SUPPLIED INFORMATION
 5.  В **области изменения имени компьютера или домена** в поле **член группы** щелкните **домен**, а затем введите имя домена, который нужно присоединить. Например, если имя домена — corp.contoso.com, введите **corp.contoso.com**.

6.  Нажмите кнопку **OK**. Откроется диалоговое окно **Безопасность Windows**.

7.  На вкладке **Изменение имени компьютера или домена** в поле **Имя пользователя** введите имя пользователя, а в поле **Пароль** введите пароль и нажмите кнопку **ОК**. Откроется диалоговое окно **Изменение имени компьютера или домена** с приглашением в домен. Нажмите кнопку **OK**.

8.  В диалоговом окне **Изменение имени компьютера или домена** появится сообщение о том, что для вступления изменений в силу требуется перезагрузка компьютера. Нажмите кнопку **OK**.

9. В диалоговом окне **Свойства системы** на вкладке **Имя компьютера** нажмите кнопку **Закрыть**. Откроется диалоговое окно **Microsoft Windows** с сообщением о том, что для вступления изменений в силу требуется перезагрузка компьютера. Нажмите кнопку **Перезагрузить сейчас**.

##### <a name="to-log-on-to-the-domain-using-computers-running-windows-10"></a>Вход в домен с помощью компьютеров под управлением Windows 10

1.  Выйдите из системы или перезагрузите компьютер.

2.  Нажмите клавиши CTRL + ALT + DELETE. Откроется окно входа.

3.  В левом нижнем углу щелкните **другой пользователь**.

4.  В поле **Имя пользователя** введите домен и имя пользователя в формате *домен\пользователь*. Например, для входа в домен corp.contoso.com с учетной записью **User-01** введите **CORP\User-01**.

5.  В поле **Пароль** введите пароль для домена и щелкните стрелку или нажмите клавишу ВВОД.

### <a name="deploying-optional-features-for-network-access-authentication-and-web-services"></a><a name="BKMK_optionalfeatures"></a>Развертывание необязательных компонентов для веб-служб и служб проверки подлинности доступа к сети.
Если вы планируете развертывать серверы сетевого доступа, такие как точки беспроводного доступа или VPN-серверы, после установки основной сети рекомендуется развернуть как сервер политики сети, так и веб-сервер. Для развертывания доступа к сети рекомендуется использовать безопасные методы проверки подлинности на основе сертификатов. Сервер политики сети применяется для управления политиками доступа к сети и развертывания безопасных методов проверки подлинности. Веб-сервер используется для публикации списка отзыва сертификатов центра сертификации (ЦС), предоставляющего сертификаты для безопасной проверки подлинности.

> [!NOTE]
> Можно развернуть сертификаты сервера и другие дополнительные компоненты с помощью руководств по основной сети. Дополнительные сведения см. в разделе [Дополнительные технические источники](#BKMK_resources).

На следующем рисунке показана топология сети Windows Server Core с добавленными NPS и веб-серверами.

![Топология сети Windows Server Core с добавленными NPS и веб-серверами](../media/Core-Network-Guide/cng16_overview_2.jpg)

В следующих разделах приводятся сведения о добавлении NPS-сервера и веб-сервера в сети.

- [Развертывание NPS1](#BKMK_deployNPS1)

WORK REQUIRED
Return, exactly as written, only those lines that run from the one with "В следующих разделах" to the last line of the data, both of those lines included.

RESULT FOR THIS EXERCISE
В следующих разделах приводятся сведения о добавлении NPS-сервера и веб-сервера в сети.

- [Развертывание NPS1](#BKMK_deployNPS1)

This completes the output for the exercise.